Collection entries
=-=-=-=-=

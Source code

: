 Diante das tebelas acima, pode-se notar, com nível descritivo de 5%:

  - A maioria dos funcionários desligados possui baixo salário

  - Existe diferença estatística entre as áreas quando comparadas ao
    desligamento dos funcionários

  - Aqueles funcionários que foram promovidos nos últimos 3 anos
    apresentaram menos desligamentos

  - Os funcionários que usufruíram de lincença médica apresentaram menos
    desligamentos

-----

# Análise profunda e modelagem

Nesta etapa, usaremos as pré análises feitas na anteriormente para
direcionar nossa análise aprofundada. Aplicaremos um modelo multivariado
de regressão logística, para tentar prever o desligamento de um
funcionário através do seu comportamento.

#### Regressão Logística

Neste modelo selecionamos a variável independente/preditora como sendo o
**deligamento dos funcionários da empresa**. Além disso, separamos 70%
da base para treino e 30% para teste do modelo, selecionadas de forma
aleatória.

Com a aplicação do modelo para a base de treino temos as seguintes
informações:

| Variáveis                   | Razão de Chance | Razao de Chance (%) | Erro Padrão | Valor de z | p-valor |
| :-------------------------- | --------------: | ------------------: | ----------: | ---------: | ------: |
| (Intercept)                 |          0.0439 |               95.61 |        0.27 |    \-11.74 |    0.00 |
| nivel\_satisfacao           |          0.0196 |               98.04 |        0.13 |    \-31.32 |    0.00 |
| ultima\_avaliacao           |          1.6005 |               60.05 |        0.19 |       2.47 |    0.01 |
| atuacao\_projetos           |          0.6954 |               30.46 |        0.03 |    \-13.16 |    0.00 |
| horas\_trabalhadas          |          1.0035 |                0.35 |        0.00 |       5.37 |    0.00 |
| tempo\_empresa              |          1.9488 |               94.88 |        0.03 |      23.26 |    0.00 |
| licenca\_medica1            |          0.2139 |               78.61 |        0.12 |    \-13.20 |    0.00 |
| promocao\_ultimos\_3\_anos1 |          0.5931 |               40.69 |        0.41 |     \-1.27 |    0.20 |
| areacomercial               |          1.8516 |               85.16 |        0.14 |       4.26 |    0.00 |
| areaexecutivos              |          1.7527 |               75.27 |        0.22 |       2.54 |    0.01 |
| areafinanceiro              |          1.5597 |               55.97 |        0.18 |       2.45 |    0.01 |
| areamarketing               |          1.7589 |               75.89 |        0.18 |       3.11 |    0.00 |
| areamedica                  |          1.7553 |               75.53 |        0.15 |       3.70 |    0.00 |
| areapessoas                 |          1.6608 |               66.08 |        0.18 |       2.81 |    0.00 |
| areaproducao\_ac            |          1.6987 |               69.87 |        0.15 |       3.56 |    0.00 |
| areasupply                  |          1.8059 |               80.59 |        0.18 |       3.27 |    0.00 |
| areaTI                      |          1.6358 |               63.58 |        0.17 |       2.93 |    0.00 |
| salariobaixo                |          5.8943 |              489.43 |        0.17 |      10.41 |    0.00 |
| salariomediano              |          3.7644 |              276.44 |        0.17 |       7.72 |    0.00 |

=-=-=-=-=

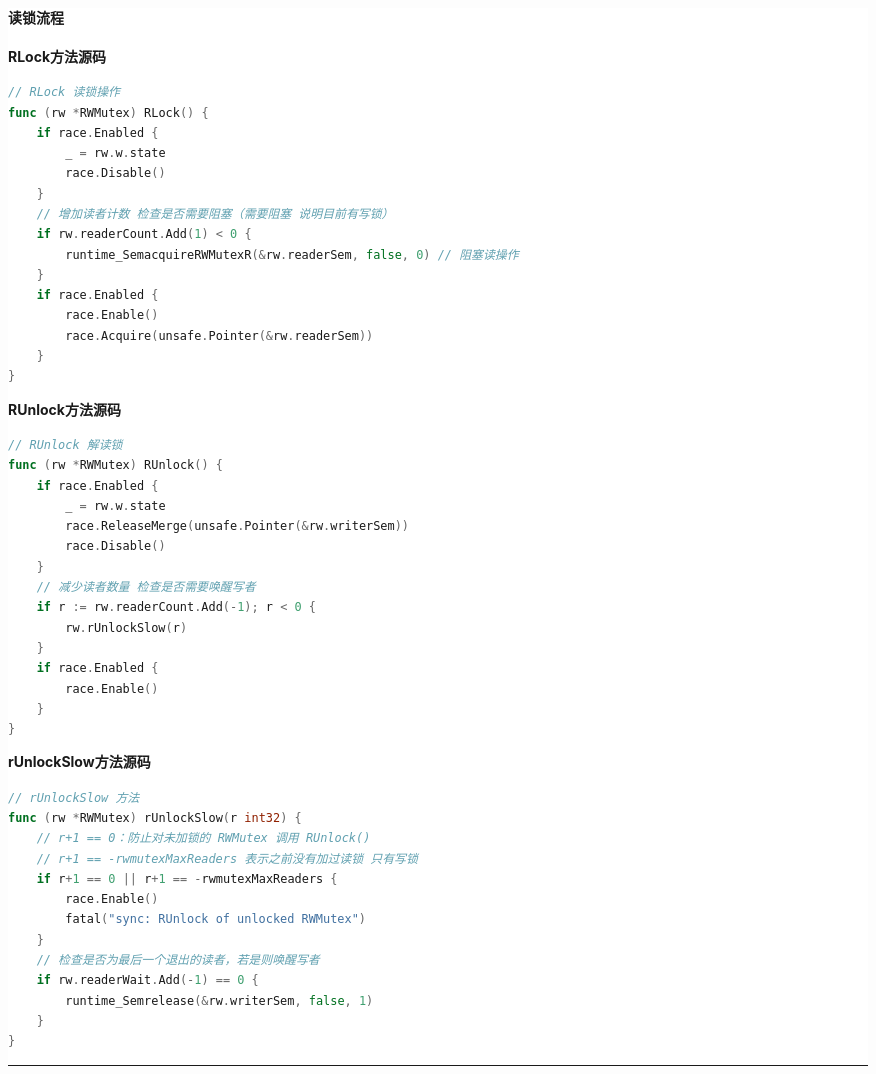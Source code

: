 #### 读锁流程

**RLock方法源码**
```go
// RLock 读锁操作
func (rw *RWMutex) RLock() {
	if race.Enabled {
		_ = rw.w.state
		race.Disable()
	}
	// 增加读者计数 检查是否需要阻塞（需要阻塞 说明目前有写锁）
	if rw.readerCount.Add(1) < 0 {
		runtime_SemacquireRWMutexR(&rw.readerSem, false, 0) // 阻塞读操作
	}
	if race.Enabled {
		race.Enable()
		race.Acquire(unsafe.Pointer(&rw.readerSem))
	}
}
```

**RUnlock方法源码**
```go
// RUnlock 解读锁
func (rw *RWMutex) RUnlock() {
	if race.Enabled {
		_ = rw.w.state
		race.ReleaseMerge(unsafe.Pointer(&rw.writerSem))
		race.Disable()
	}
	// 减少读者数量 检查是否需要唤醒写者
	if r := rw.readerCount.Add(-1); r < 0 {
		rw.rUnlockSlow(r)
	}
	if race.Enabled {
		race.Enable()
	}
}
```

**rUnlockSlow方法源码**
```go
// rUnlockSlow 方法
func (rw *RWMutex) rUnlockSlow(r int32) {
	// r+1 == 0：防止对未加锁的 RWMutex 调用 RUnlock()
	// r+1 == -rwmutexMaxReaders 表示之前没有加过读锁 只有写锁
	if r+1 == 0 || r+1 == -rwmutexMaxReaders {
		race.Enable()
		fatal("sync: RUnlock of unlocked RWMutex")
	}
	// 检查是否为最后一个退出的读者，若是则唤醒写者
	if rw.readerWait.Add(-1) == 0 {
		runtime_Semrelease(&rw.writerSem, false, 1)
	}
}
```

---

=-=-=-=-=

Work to complete →
The answer should be one number, the count of lines in the data that include the string "readerSem".

Written answer →
2